Not a wave had energy to rise on the lake in the hot sun. A sheep-bell tinkled now and then, but in a tired, listless, and irregular way. A gossamer spider had spun his web from my mast to the tree above, and wagtails hopped near me on the stones, and turned an inquiring little eye to the boat half in the water, and its master reclining on the grass. It was an easy paddle from this to the town of Constance, at the end of the lake.

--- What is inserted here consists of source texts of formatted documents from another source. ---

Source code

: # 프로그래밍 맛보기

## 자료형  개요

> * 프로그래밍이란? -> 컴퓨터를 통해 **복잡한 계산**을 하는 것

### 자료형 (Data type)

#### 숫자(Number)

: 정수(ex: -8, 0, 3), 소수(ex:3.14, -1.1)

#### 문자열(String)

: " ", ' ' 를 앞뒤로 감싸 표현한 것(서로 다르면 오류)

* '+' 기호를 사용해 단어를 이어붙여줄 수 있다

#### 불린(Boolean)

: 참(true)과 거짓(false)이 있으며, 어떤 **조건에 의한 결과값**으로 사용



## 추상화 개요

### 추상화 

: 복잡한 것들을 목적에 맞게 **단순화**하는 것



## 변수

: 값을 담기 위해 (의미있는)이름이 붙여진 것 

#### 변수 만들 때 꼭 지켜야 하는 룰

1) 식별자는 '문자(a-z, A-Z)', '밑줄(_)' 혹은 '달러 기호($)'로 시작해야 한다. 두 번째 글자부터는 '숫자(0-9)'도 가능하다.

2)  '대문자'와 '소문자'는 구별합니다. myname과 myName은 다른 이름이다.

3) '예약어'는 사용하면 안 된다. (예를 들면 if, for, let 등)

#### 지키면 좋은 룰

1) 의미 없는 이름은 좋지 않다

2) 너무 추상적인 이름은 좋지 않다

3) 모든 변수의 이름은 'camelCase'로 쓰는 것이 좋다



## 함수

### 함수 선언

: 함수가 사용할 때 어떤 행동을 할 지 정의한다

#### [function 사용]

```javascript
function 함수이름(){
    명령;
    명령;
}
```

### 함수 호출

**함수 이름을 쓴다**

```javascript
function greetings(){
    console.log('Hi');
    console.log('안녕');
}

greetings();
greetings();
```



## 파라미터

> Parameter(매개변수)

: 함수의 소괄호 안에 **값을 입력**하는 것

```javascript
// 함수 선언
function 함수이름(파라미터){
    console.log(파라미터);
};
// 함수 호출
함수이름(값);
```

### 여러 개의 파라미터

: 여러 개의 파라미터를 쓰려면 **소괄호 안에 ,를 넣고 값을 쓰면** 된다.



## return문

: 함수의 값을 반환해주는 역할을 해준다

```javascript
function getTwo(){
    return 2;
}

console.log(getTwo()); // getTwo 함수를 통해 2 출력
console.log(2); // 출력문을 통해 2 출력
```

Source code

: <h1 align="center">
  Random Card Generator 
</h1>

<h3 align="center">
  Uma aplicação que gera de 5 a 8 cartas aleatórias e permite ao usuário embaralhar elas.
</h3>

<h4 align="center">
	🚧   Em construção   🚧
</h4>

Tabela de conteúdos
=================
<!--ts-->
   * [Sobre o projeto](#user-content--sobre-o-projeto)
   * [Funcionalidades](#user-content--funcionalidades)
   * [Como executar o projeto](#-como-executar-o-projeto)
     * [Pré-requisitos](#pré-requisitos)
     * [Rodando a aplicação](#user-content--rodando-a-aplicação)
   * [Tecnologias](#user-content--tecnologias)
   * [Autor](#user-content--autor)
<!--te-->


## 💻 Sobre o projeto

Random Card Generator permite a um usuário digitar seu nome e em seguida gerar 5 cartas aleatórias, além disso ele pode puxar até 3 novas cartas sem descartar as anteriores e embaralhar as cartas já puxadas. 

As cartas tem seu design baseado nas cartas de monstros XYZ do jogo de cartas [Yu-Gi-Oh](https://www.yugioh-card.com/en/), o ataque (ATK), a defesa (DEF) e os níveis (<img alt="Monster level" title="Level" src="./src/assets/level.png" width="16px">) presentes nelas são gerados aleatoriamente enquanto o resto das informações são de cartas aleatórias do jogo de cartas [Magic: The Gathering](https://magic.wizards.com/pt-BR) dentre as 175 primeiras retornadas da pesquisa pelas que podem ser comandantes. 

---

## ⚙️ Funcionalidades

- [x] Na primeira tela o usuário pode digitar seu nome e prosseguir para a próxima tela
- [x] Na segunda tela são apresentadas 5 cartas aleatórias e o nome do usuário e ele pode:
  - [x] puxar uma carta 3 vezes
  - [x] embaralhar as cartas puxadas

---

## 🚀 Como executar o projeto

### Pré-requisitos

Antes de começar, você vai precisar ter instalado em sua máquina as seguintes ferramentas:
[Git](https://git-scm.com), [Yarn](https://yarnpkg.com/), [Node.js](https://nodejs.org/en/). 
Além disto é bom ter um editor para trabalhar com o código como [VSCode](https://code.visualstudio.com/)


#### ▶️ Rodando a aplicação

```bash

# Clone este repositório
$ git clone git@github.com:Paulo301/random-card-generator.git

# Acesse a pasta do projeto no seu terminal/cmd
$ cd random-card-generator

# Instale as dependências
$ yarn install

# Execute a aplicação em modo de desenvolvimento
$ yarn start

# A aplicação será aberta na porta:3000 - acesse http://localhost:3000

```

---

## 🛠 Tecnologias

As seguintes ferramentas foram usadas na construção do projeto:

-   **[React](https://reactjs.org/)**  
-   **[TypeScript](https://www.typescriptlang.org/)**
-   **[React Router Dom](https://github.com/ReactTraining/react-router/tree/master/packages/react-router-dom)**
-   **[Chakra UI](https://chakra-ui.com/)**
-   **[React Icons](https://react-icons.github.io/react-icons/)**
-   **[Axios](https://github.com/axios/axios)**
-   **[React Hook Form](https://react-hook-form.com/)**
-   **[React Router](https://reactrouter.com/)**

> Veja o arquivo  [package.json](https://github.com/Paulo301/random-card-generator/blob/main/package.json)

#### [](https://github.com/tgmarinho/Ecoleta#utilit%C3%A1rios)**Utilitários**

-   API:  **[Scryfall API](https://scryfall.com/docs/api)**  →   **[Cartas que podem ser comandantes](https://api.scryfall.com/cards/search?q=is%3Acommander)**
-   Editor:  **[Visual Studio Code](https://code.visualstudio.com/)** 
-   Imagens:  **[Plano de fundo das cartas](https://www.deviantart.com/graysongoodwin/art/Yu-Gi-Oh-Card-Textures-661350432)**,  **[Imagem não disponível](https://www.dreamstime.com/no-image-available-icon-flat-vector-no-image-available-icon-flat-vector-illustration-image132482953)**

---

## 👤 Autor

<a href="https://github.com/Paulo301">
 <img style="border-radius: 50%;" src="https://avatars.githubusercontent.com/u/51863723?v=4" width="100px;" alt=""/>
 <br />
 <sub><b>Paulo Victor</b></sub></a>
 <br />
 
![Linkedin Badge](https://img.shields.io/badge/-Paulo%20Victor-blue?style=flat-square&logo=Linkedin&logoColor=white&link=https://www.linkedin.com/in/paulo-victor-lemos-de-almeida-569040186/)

Here a douanier made a descent upon me and was inexorable. "You must have the boat examined." "Very well, pray examine it." His Chief was absent, and I must put the canoe in the Custom-house till to-morrow morning. An hour was wasted in palaver about this, and at first I protested vigorously against such absurdity in "free Switzerland." But Constance is not in Switzerland, it is in the Grand Duchy of Baden, and so to keep it "grand," they must do very little things, and at any rate can trouble travellers. At length an obliging native, ashamed of the proceeding, remonstrated with the douanier, and persuaded him at least to search the boat and let it pass.

He took as much time to inspect as if she were a brig of 300 tons, and, when he came to look at the stern, I gravely pointed to a round hole cut in the partition for this very purpose! Into this hole he peered, while the crowd was hushed in silence, and as he saw nothing but darkness, extremely dark, for (nothing else was there), he solemnly pronounced the canoe "free," and she was duly borne to the hotel.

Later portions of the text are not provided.